In realtà c’è un’ulteriore inchiesta che Cardoso potrebbe aver pagato con la vita, ma ha lo svantaggio di interessare da vicino il figlio del presidente Chissano, Nyimpine (indicato come mandante da due dei condannati): una intricata storia di narcodollari riciclati con il beneplacito – e qualcosa in più – della Banca Centrale Mozambicana e del Banco Austral diretto da Octavio Muthemba, legato a Nymphine Chissano. Il Banco Austral avrebbe dovuto finanziare la costruzione di 2.000 alloggi popolari voluti dal governo Chissano.
Nel 2003 se ne occupa in Italia praticamente solo il Manifesto, e da allora le indagini hanno seguito un corso piuttosto lento proprio per l’ipotetico coinvolgimento del figlio del presidente Chissano, recentemente sostituito da Armando Guebuza.
Quando Cardoso viene eletto consigliere a Maputo – trasformando il "Metical" da giornale indipendente (con stipendio uguale per tutti) in un vero e proprio movimento politico – si alza in piedi e denuncia pubblicamente la fazione dei gangster interna al FRELIMO, facendo nomi e cognomi. Poi, il 22 novembre 2000.
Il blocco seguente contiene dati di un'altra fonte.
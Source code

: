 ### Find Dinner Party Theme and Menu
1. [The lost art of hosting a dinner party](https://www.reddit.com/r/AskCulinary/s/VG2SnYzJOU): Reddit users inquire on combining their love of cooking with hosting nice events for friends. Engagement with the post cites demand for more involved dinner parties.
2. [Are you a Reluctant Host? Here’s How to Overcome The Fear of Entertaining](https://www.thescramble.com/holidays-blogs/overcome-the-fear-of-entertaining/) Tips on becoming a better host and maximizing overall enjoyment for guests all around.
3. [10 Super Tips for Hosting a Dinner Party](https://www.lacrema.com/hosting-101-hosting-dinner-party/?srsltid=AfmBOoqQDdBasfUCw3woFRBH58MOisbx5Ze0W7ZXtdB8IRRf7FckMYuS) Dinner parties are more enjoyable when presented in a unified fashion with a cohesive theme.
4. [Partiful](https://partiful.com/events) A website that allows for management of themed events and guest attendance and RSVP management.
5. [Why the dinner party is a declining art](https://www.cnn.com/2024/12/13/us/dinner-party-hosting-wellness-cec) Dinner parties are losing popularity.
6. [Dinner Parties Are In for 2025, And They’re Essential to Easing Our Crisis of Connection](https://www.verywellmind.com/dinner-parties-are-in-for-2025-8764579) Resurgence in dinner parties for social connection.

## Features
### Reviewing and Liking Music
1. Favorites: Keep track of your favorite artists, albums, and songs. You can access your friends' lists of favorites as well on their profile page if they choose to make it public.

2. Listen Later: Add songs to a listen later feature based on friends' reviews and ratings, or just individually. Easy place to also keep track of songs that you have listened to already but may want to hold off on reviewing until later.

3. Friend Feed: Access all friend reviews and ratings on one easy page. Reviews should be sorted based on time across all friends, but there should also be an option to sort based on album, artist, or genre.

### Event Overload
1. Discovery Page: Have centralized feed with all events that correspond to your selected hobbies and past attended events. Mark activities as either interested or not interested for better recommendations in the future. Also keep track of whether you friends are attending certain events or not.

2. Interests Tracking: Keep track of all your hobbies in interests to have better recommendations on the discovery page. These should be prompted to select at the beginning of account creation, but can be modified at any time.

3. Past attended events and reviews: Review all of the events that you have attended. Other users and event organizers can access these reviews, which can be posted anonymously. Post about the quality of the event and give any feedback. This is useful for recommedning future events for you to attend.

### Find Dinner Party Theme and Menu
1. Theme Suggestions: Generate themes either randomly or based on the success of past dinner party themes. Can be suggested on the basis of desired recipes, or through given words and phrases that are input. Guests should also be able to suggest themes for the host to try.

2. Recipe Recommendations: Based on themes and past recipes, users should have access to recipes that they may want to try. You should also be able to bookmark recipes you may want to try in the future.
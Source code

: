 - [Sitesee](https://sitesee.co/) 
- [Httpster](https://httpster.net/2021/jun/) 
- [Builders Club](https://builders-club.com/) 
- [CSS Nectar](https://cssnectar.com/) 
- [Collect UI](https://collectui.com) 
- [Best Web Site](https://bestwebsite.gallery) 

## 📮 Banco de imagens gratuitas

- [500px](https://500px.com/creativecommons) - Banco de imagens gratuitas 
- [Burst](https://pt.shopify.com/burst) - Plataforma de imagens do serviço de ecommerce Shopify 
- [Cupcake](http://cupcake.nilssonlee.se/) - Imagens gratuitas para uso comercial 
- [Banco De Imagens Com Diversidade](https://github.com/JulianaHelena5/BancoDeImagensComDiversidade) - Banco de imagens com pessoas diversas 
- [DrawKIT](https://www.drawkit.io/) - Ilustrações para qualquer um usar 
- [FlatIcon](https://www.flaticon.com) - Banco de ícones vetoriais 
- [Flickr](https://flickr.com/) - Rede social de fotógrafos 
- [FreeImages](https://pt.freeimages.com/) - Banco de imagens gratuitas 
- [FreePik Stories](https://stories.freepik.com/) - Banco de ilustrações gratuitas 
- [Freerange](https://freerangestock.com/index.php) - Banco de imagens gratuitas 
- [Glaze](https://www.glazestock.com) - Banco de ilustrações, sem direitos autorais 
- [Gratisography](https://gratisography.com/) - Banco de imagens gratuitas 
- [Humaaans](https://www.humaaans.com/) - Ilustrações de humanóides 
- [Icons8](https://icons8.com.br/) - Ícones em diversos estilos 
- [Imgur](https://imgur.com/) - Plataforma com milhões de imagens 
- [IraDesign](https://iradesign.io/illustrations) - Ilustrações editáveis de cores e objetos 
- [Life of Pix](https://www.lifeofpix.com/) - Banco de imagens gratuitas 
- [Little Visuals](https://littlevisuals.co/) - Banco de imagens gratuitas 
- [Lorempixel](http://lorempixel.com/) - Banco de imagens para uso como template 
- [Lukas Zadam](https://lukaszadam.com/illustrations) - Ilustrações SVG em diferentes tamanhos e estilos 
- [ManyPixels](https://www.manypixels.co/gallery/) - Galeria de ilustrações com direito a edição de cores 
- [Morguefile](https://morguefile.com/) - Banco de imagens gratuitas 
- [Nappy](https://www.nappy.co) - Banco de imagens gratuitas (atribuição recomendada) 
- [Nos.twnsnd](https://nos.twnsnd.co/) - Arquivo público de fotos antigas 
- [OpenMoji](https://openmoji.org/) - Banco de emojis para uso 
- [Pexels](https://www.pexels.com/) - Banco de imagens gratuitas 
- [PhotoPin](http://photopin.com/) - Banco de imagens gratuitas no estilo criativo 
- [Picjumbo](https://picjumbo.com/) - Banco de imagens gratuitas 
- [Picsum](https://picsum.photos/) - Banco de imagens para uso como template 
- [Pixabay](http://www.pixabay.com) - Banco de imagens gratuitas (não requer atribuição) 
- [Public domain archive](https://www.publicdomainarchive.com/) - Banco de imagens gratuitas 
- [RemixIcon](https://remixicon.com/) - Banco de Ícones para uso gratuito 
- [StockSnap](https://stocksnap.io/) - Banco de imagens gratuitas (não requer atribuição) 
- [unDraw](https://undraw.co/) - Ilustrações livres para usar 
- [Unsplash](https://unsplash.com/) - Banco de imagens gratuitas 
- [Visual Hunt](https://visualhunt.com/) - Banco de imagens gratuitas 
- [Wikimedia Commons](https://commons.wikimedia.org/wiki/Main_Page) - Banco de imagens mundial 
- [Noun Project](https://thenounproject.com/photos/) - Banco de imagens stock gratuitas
Il settimanale Savana scrisse: "i mozambicani ne hanno abbastanza dei crimini senza criminali, dei furti senza ladri, degli omicidi senza assassini, della corruzione senza gente che è corrotta".
Parole ancora vive perché il processo ad "Anibalzinho" sta mettendo alla luce realtà scomode per un Mozambico mai realmente libero: Carlitos Rachid, infatti, colui che ha ammesso il coinvolgimento nell’esecuzione del giornalista mozambicano, ha detto: «Ho ucciso Cardoso perché Anibalzinho mi promise una ricompensa, garantendomi che niente sarebbe successo dal momento che il mandante era Nyimpine Chissano [in un primo momento riferendosi a lui con il termine the big boss]». Prosegue: «[Anibalzinho esclude un coinvolgimento di Chissano] perché pensa che la corte possa salvarlo, o che sarà liberato dalla prigione per la terza volta».
È emerso che proprio il ministro degli interni Almerino Manhenje dette l’ordine di liberare Anibalzinho.
«Con Samora Machel questo non sarebbe successo», si sentiva dire tra la gente nel 1997 come testimoniato dal mensile Popoli. Ma forse è un altro il messaggio di Carlos Cardoso: la corruzione non ha patria e nemmeno vaccini ideologici, è un cancro mortale-e-insaziabile specie in un sistema che fa del profitto il fine comune, attenuante ideale, legittimante sociale.
Lo scrittore e poeta mozambicano Mia Couto, uno dei pochi Giusti in questo millennio, ricordando l’amico Carlos Cardoso: «I responsabili di questa morte sono coloro che si arricchiscono a qualsiasi costo e alle spalle di chiunque, accumulando fortune con ogni sorta di traffici. E questi agiscono sotto lo sguardo passivo di chi dovrebbe garantire l’ordine e combattere questa barbarie».